Guarda compartilhada muda radicalmente as relações familiares

Divisão equilibrada de responsabilidades leva pais a descobrirem o prazer da paternidade
sábado, 09 de dezembro de 2017
por Alessandro Lo-Bianco
Alessandro e Valentina: relação de confiança reconstruída com a filha (Arquivo pessoal)
Alessandro e Valentina: relação de confiança reconstruída com a filha (Arquivo pessoal)
Antes da guarda compartilhada ser sancionada, não havia entre eu, minha filha e a mãe (depois que nos separamos) uma divisão equilibrada de responsabilidades e de tempo de convivência com cada um dos pais. Depois do divórcio, por exemplo, não pesava sobre meus ombros, como pai, na prática, a escolha do colégio. Se a mãe resolvesse, por exemplo, mudar de cidade e levar minha filha junto, só me restaria autorizar a mudança.

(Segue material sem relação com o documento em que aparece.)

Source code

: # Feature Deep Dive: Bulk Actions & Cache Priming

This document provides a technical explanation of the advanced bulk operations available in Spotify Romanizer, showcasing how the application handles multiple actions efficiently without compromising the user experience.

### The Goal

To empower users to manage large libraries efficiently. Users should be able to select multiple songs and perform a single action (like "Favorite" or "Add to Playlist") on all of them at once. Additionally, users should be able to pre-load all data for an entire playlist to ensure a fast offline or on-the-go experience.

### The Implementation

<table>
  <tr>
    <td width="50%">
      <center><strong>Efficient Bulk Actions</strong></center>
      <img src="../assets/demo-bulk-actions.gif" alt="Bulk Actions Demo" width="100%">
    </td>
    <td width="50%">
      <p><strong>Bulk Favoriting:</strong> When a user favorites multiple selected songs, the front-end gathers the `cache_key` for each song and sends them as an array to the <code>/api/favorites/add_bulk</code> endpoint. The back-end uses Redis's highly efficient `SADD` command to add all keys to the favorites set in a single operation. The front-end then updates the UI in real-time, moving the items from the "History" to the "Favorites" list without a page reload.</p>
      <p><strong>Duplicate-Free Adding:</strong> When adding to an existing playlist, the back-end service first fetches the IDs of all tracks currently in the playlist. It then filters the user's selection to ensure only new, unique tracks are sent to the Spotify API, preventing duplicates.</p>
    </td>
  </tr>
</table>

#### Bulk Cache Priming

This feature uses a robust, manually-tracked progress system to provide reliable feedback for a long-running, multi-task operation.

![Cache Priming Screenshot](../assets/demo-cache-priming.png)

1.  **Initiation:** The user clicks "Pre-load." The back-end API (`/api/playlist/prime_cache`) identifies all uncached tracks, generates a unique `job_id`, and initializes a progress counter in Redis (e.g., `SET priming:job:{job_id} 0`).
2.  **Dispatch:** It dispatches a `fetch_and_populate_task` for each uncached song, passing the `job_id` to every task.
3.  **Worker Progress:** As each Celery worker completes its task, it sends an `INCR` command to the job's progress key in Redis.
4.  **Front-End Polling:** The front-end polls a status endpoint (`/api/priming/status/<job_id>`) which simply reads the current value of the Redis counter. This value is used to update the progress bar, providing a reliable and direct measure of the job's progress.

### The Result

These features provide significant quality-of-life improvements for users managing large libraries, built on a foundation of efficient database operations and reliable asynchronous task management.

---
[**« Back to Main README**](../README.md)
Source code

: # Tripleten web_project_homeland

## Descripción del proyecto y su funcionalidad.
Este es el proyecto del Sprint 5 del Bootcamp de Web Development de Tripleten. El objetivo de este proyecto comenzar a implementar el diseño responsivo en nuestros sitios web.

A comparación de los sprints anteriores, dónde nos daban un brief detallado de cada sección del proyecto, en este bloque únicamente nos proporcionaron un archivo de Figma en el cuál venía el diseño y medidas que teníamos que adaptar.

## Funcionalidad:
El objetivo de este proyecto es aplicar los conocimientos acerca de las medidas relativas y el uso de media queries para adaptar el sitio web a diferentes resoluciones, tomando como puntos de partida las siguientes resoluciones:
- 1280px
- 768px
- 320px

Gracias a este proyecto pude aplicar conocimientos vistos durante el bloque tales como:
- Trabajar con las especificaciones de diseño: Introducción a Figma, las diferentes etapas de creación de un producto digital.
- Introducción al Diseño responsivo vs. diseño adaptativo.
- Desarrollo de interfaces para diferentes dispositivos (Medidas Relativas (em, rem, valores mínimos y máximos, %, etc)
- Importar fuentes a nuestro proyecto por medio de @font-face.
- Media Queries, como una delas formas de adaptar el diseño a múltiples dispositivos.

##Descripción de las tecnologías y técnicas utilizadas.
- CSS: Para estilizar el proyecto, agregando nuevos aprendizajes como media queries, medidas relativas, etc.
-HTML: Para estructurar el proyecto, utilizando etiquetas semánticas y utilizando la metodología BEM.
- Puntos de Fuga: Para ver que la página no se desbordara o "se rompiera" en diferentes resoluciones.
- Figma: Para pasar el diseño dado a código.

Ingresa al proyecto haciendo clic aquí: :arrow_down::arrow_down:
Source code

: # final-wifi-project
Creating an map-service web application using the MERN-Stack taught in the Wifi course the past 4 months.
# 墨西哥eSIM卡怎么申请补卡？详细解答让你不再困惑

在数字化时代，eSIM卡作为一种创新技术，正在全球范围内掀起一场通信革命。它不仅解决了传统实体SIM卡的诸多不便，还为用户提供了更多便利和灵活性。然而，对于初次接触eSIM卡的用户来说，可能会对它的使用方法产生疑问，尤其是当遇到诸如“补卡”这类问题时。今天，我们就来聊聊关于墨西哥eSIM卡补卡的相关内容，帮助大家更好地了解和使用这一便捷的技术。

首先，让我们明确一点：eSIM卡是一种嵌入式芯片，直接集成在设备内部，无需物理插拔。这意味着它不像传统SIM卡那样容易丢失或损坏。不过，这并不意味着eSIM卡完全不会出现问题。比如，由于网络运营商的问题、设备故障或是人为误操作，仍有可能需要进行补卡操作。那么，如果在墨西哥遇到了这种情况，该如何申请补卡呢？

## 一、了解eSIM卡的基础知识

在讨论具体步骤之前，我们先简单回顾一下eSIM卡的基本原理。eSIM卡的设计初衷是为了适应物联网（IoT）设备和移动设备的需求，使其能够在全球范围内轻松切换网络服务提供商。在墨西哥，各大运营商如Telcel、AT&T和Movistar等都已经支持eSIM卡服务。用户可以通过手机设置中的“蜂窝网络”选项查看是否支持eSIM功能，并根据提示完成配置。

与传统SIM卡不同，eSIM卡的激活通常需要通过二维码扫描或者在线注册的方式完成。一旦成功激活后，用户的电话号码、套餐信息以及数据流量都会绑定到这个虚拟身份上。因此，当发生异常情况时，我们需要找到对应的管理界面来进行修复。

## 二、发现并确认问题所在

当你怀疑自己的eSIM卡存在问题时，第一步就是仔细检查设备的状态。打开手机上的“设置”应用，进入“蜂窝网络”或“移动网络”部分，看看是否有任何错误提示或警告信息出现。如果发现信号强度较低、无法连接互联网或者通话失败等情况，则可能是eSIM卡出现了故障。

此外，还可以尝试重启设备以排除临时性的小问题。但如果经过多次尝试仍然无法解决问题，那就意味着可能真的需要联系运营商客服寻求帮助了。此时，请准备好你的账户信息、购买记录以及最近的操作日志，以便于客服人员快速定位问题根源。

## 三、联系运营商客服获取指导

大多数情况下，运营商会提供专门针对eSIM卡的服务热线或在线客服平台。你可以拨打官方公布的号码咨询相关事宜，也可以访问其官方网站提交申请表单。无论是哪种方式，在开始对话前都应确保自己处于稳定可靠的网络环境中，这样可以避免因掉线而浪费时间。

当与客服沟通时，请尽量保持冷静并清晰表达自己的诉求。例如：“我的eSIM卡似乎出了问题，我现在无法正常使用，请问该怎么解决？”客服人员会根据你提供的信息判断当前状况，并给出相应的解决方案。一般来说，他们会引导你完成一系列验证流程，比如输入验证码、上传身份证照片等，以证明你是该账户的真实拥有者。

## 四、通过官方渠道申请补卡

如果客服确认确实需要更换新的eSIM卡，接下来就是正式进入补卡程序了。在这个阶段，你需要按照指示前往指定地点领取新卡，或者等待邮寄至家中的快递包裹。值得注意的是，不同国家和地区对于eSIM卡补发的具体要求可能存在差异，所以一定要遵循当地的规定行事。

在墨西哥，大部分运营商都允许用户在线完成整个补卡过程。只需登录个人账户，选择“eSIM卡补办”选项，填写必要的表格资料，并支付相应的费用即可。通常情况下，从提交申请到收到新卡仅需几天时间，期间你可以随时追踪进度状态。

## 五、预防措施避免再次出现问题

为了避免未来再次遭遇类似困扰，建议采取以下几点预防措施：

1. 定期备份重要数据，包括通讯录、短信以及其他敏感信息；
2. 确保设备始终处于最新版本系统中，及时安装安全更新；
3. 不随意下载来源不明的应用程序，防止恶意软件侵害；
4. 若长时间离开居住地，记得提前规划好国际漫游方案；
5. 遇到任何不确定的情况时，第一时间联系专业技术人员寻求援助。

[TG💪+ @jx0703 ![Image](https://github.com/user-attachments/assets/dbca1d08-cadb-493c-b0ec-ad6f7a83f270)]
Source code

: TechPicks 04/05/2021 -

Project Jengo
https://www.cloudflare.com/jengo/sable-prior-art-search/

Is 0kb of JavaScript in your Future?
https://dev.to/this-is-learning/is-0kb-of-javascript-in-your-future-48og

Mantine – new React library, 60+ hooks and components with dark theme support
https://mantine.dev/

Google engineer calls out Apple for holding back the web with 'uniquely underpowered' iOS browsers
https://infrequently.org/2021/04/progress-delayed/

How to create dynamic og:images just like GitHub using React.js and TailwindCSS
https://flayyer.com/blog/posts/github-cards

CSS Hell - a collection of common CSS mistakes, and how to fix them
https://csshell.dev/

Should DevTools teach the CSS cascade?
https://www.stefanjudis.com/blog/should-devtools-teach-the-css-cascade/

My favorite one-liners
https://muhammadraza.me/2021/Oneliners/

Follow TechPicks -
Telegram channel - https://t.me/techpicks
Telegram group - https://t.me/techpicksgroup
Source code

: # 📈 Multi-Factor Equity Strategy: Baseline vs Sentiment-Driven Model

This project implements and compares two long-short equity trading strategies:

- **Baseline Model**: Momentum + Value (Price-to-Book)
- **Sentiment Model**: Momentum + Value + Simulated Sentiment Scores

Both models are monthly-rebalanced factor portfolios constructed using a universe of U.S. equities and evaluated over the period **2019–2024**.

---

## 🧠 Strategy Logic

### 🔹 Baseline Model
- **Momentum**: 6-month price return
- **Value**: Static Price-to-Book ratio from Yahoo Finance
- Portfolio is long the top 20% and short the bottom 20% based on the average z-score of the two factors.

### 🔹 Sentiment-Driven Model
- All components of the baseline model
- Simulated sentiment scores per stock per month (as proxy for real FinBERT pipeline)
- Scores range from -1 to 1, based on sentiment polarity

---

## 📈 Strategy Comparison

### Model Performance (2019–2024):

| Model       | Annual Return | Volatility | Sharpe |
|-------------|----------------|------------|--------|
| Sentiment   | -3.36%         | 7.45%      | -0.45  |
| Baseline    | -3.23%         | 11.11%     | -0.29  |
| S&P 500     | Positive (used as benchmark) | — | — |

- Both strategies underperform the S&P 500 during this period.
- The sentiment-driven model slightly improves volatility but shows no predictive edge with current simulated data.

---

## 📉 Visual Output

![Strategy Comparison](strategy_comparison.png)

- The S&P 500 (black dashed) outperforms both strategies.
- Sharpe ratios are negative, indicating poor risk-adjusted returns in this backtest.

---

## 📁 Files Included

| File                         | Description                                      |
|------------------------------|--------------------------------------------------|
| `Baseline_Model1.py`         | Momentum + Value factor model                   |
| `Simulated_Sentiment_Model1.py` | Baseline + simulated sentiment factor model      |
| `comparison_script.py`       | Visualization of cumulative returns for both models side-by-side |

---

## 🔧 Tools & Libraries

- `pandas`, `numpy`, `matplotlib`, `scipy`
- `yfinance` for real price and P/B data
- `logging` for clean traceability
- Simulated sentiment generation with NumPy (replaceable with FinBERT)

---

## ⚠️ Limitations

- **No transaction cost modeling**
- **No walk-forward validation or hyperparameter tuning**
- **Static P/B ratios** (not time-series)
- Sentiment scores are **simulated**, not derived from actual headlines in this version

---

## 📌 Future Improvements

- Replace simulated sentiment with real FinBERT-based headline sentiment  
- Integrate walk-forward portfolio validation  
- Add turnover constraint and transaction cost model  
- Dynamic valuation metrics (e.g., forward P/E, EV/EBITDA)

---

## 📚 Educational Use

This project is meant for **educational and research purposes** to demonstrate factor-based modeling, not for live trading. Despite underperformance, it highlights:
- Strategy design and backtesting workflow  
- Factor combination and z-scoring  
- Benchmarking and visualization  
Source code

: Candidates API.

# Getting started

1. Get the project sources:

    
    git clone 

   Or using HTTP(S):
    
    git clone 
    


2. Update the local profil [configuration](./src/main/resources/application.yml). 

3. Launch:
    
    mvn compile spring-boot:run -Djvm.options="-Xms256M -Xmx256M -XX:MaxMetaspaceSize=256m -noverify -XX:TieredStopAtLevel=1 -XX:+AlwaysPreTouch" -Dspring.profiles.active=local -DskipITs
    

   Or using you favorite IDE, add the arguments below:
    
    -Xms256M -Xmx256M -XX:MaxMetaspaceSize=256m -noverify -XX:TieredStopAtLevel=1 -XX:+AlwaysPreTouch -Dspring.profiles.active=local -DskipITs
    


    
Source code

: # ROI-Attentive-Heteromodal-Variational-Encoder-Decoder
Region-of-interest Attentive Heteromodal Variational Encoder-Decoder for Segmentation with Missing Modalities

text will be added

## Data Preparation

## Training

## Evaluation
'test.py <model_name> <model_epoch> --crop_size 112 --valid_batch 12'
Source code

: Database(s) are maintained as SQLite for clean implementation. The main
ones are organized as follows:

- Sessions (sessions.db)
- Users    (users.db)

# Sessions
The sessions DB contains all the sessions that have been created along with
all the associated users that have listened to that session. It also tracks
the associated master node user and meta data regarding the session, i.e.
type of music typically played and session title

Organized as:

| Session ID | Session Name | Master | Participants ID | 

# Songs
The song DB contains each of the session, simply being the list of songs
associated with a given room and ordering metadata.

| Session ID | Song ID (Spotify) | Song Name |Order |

“Esse novo pai que ganha espaço na sociedade quer mais tempo de convivência com os filhos e participação nas decisões sobre ele”

Alessandro Lo-Bianco

Segundo o IBGE, com base em estatísticas do Registro Civil, apenas 7,73% dos filhos de casais separados vivem sob regime de guarda compartilhada. Na maioria dos casos a criança ainda fica com a mãe. Isso significa dizer que a guarda materna sempre foi algo natural.

Logo que me separei, recebi a notícia de que poderia voltar a conviver com a minha filha apenas de 15 em 15 dias, em fins de semana alternados. Com o tempo, a falta de convívio refletiu, por parte da minha filha, em falta de confiança e intimidade ao lado do pai. Depois que busquei e obtive judicialmente a guarda compartilhada, as coisas mudaram: tive a oportunidade de voltar a conviver quase diariamente com a Valentina e todo esse elo de confiança foi restaurado. Consequentemente, acabou melhorando a minha relação com a mãe, pois os pais precisam ter um relacionamento mais afinado para que o juiz conceda um regime 50% com um e 50% com outro.

Como pai, passei a ter o direito de decidir coisas simples, mas que foram moldando a formação da minha filha, como: que horas Valentina irá para a cama? Quantas horas de TV ela pode assistir por dia? Pode beber refrigerante de segunda a sexta? As regras passaram a ser as mesmas nas duas casas.

Além de pegá-la nos fins de semana, voltei a conviver com minha filha durante a semana: como a mãe, passei a buscá-la na escola um dia e levar para jantar em outro, por exemplo.

Os benefícios eram vistos em respostas simples, como, por exemplo, a obrigatoriedade do colégio dela me tratar exatamente como a mãe. Passaram a me ligar também, a prestar a mim também informações sobre o comportamento e o desempenho dela no colégio.

Em pouco tempo, aquele pensamento conservador de que essa divisão poderia criar um efeito negativo na cabeça da criança caiu por terra. Pude perceber isso no dia em que Valentina me abordou com seus 4 anos e disse: “Pai, estou com pena da Júlia. O papai e a mamãe dela moram juntos. Tadinha, ela só tem um quarto, pai. Acho que ela queria ter dois, como eu”.

Na cabeça da minha filha, aquela imagem do pai que a buscava a cada dois fins de semana já parecia “antiquada” diante das novas formas que as famílias – e a Justiça – encontraram para estabelecer as regras de convivência entre casais separados.

Esse novo pai que ganha espaço na sociedade quer mais tempo de convivência com os filhos e participação nas decisões sobre ele. Ele é reflexo também de uma mudança social marcada pela saída de cena da mãe dedicada integralmente à criança e à casa. Isso permitiu uma nova configuração para muitas famílias, pois muitas mulheres passaram a se dedicar mais para elas, tanto pessoal  quanto profissionalmente.  Ao dividir tarefas, obrigações e tempo de lazer dos filhos, o homem acabou, em muitos casos, descobrindo os prazeres da paternidade.

No dia em que a decisão foi expedida pelo juiz, simbolicamente aquela família já havia mudado, por colocar os dois em igualdade. Lembro exatamente o que pensei saindo do fórum naquele dia e como isso já mudava meu conceito sobre família: “o juiz me deu, como pai, esta condição: sou tão importante quanto a mãe, a minha filha ama tanto a mim como a mãe”.